Exotic pests and diseases are those not yet found in Victoria and if they do gain entry, will pose a significant threat to Victoria’s cropping industry, valued at over $1.8 billion (ABARES 2014-2015). Many will also prevent access to our important overseas markets. Preventing pests and diseases from gaining a foothold, and quickly identifying and eradicating localised outbreaks is critical to protecting Victoria’s grain industry.
Agriculture Victoria’s CropSafe program is a critical tool in identifying potential exotic pests and disease threats to Victoria’s grain industry. The CropSafe program is a collaboration with a number of major agribusiness companies from across Victoria, incorporating approximately 80 per cent of Victoria’s agronomists. CropSafe has a network of over 200 experienced agronomists continually looking for new pests and diseases. This means Victorian grain growers can be far more confident that their crops are free of exotic pests.
Top 5 exotic nasties
Khapra beetle – Trogoderma granarium
Khapra beetle can cause losses of up to 75 per cent from direct feeding. Infested grain also becomes contaminated with beetles, cast skins and hairs from larvae, which can be a health risk and are difficult to remove from grain storage structure and transport vessels.
Karnal bunt – Tilletia indica
Karnal bunt causes wheat grains to develop dark discoloration at the pedicel or ‘embryo’ end of the grain. The discolouration progresses along the grain until it is entirely discoloured. The infection is difficult to detect on the plant. Infected grain has a distinct fishy smell, making it unacceptable for human consumption. Symptoms on the grain may be confused with black point, a physiological disorder common after wet conditions at harvest. Grain discolouration may also be caused by other fungi, so samples should be sent to a laboratory.
Wheat stem rust pathogen – Puccinia graminis f.sp. tritici, pathotype Ug99
Symptoms are the same as other wheat stem rust pathotypes, elliptical blisters on the stems and leaves running parallel to the long axis. These blisters break open after a couple of days to reveal a mass of rust-coloured spores.
Lupin anthracnose – Colletotrichum lupini (formerly known as Colletotrichum gloeosporioides)
Lupin seedlings can develop lesions on the hypocotyl or cotyledons. Stem lesions are very distinctive and are oval-shaped up to 2cm long and contain pink to orange spore masses. These cause the stem to collapse on one side and bend to produce a ‘shepherd’s crook’ symptom. Further rainfall will allow infection progress to infect pods and seeds. Symptoms are most noticeable during flowering. Lupin branches die back in mature plants, eventually causing their death.
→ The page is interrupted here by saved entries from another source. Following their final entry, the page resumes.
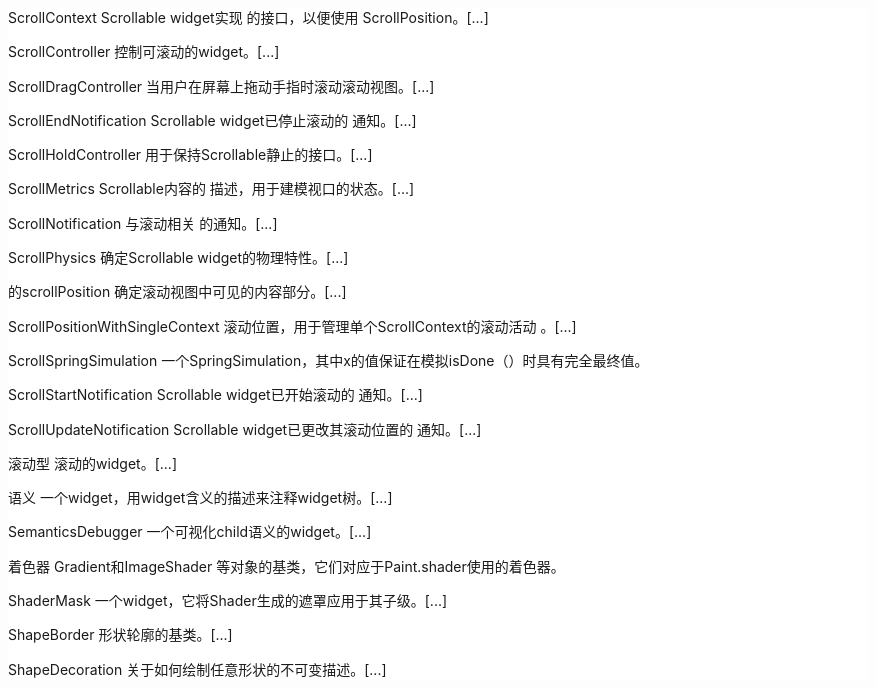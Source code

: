 ScrollContext
Scrollable widget实现 的接口，以便使用 ScrollPosition。[...]

ScrollController
控制可滚动的widget。[...]

ScrollDragController
当用户在屏幕上拖动手指时滚动滚动视图。[...]

ScrollEndNotification
Scrollable widget已停止滚动的 通知。[...]

ScrollHoldController
用于保持Scrollable静止的接口。[...]

ScrollMetrics
Scrollable内容的 描述，用于建模视口的状态。[...]

ScrollNotification
与滚动相关 的通知。[...]

ScrollPhysics
确定Scrollable widget的物理特性。[...]

的scrollPosition
确定滚动视图中可见的内容部分。[...]

ScrollPositionWithSingleContext
滚动位置，用于管理单个ScrollContext的滚动活动 。[...]

ScrollSpringSimulation
一个SpringSimulation，其中x的值保证在模拟isDone（）时具有完全最终值。

ScrollStartNotification
Scrollable widget已开始滚动的 通知。[...]

ScrollUpdateNotification
Scrollable widget已更改其滚动位置的 通知。[...]

滚动型
滚动的widget。[...]

语义
一个widget，用widget含义的描述来注释widget树。[...]

SemanticsDebugger
一个可视化child语义的widget。[...]

着色器
Gradient和ImageShader 等对象的基类，它们对应于Paint.shader使用的着色器。

ShaderMask
一个widget，它将Shader生成的遮罩应用于其子级。[...]

ShapeBorder
形状轮廓的基类。[...]

ShapeDecoration
关于如何绘制任意形状的不可变描述。[...]
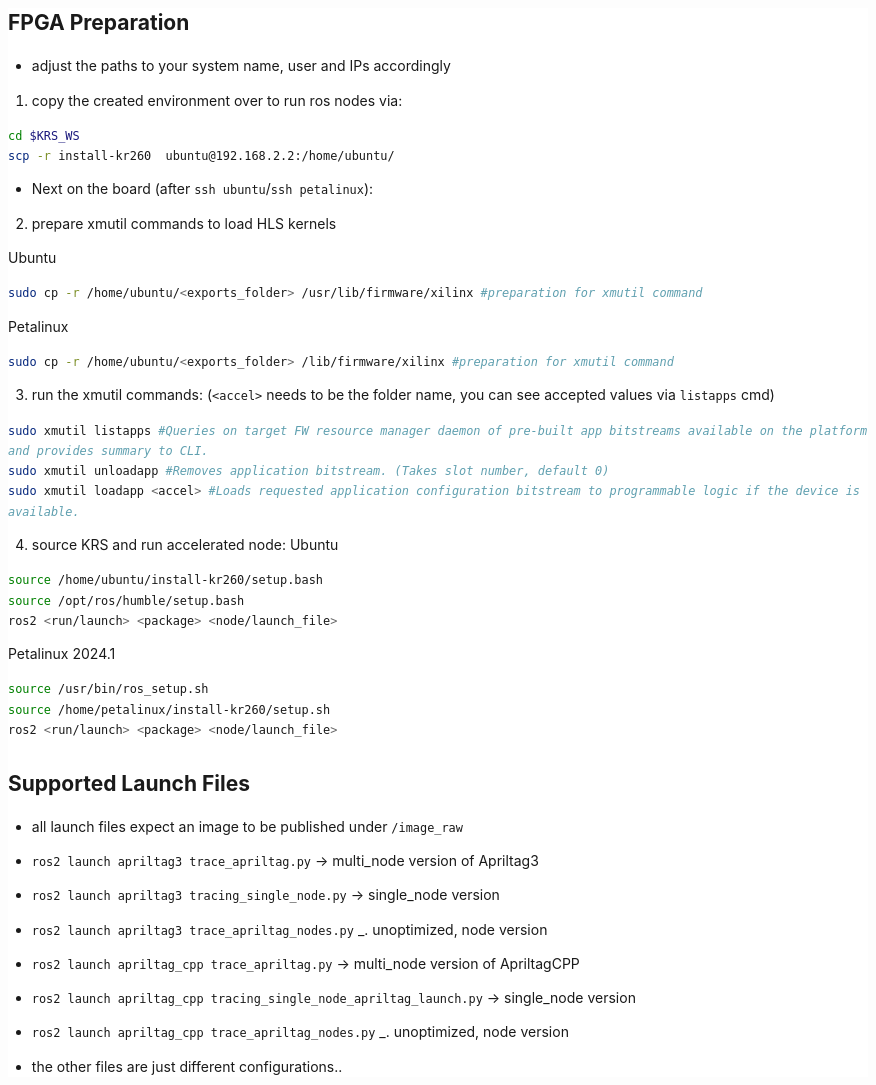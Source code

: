 ## FPGA Preparation
* adjust the paths to your system name, user and IPs accordingly 

1. copy the created environment over to run ros nodes via:

```bash
cd $KRS_WS
scp -r install-kr260  ubuntu@192.168.2.2:/home/ubuntu/
```
* Next on the board (after `ssh ubuntu`/`ssh petalinux`):
2. prepare xmutil commands to load HLS kernels

Ubuntu
```bash
sudo cp -r /home/ubuntu/<exports_folder> /usr/lib/firmware/xilinx #preparation for xmutil command
```
Petalinux
```bash
sudo cp -r /home/ubuntu/<exports_folder> /lib/firmware/xilinx #preparation for xmutil command
```

3. run the xmutil commands: (`<accel>` needs to be the folder name, you can see accepted values via `listapps` cmd)
```bash
sudo xmutil listapps #Queries on target FW resource manager daemon of pre-built app bitstreams available on the platform and provides summary to CLI.
sudo xmutil unloadapp #Removes application bitstream. (Takes slot number, default 0)
sudo xmutil loadapp <accel> #Loads requested application configuration bitstream to programmable logic if the device is available.
```
4. source KRS and run accelerated node:
Ubuntu
```bash
source /home/ubuntu/install-kr260/setup.bash
source /opt/ros/humble/setup.bash
ros2 <run/launch> <package> <node/launch_file>
```

Petalinux 2024.1
```bash
source /usr/bin/ros_setup.sh
source /home/petalinux/install-kr260/setup.sh
ros2 <run/launch> <package> <node/launch_file>
```

## Supported Launch Files
* all launch files expect an image to be published under `/image_raw`

* `ros2 launch apriltag3 trace_apriltag.py` -> multi_node version of Apriltag3
* `ros2 launch apriltag3 tracing_single_node.py` -> single_node version
* `ros2 launch apriltag3 trace_apriltag_nodes.py` _. unoptimized, node version

* `ros2 launch apriltag_cpp trace_apriltag.py` -> multi_node version of ApriltagCPP
* `ros2 launch apriltag_cpp tracing_single_node_apriltag_launch.py` -> single_node version
* `ros2 launch apriltag_cpp trace_apriltag_nodes.py` _. unoptimized, node version
* the other files are just different configurations..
Barley stem gall midge – Mayetiola hordei
Feeding damage on cereal plants from Mayetiola hordei can cause leaf discolouration, from a darker green to bluish-green or slowing of new growth in seedlings. Plants are often stunted, and tillers can become weakened, causing plants to lodge. The main identifying feature of Barley stem gall midge is the formation of pea-sized galls (swellings of the plant tissue) at the base of the host plant between the leaf sheath and stem.